Saliendo de los callejones (II)

Le escucho teclear mientras intento mantenerme de pie en la ducha: aún me tiemblan las piernas. Con los ojos clavados en los azulejos, evitando a toda costa un espejo que delate lo irritado de mi sexo, me pregunto, una y otra vez, qué coño hago aquí.

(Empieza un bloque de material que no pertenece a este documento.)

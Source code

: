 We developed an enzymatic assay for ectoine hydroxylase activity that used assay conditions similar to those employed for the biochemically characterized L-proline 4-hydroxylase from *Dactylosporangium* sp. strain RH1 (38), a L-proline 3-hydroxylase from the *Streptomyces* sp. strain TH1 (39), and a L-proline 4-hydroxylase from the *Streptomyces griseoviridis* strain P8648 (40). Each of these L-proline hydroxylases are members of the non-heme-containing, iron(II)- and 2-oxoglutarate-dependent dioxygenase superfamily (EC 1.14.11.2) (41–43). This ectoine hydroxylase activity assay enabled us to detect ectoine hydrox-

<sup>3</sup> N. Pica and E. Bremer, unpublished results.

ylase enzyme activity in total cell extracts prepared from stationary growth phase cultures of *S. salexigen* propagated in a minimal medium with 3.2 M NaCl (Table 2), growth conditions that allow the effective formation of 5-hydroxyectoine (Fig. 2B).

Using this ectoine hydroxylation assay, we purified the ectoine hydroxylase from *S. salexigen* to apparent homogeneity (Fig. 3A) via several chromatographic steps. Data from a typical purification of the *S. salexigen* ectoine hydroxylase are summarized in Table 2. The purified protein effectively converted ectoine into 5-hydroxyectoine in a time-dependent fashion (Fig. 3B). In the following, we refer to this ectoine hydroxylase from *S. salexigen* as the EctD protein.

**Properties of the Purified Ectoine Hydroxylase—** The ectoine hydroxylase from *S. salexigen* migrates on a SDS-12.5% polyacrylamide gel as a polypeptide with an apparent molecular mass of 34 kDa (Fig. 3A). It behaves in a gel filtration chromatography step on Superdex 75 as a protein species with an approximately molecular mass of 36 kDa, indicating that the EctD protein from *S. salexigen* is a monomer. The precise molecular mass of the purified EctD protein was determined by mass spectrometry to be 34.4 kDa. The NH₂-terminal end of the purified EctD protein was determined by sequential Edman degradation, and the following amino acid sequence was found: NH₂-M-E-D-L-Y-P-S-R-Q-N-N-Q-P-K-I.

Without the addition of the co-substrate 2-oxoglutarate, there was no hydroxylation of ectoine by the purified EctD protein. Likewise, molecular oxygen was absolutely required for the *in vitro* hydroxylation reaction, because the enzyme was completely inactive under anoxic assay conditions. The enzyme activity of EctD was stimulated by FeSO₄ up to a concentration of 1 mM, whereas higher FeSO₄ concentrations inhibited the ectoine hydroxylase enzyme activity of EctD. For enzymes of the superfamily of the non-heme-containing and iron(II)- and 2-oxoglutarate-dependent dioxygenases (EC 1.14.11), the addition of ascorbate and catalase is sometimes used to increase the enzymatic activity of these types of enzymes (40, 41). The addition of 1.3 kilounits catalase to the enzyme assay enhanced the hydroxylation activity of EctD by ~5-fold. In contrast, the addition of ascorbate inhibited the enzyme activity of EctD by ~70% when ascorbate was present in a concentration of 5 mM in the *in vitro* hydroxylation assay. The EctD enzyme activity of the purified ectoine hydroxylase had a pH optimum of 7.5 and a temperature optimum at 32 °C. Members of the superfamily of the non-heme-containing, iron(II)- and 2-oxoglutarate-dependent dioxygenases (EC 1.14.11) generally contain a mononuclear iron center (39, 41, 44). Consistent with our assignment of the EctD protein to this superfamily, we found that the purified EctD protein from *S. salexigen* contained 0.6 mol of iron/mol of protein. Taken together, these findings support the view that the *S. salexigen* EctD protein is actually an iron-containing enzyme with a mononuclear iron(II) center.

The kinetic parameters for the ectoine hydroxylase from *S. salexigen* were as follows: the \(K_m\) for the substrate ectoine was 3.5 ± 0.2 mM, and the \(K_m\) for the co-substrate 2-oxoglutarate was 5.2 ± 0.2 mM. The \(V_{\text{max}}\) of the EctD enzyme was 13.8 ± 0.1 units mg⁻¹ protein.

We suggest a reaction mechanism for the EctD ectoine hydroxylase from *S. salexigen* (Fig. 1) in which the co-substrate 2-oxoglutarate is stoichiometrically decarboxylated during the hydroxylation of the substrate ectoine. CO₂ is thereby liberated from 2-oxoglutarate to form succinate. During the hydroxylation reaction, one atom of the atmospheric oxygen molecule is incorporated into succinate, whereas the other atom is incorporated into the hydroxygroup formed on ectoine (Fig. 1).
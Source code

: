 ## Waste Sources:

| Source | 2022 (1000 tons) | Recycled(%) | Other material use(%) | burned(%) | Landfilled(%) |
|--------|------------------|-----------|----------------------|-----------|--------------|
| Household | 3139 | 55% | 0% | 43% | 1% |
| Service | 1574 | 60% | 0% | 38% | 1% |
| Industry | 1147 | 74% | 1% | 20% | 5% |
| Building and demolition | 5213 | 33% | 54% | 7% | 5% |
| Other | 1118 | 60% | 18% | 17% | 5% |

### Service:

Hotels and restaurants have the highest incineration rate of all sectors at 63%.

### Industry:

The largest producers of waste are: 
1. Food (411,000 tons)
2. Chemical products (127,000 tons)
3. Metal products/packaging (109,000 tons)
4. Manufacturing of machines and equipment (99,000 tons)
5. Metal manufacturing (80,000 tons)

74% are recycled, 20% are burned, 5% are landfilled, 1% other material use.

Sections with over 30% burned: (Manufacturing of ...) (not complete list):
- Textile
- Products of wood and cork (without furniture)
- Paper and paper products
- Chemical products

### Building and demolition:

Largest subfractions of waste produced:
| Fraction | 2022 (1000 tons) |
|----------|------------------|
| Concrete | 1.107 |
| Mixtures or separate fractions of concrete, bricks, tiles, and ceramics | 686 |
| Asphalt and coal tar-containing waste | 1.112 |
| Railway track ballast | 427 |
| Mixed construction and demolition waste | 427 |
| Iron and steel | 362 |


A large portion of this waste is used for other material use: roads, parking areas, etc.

No hace tanto, y sí lo suficiente, que mezclé cerveza helada y miradas nuevas apoyada en el mármol de un bar cualquiera, iniciándome en la conversación banal aliñada de complicidad. Aquel día no pretendía besarlo. Juro por dios que no pretendía besarlo.
No me aguanté.
Un pinchazo me recorría a cada frase cómplice. No se si era aquella pedantería tan suya, el olor dulzón de la colonia o saber que nunca sería mío, pero lo empujé, de madrugada, una y otra vez, en cualquier callejón oscuro de una ciudad sin nombre. Le mordí el cuello y oí subir una persiana. Me masturbó, cara a la pared, espectador incluido.
El azulejo me sigue mirando. El grifo de la ducha me cuestiona qué hago allí.
Sigue tecleando.
Sigue tecleándome.

Me escribe segura, cómoda, dominante a ratos, sumisa casi siempre. Ordenándole, bajo un falso ego, que se quite el suéter, la camisa, el pantalón, los principios. Pero que se deje puestos los finales.
Me escribe a mí. o a alguien parecido. Me escribe perdiéndose en mis tetas, abarcando entre sus dientes mis pezones mientras camina hacía mi coño, seguro, experto. Me escribe perdiéndome en su boca, sintiendo la presión de la punta de su nariz sobre mi clítoris, de su lengua recorriendo cada recoveco de mi coño; profundo, dilatado: todo suyo.
No puedo evitar pensar que me escribe gimiendo, suplicante, follada como ha hecho hace un momento. Sus manos en mis piernas, sujetándolas, acercándolas a mis hombros,  a mi cuello,  a mi sexo. Acercándose a mis complejos. Haciéndolos añicos.
Me escribe acostada, expectante, perdida y deseosa de recibir su orgasmo sobre el mio.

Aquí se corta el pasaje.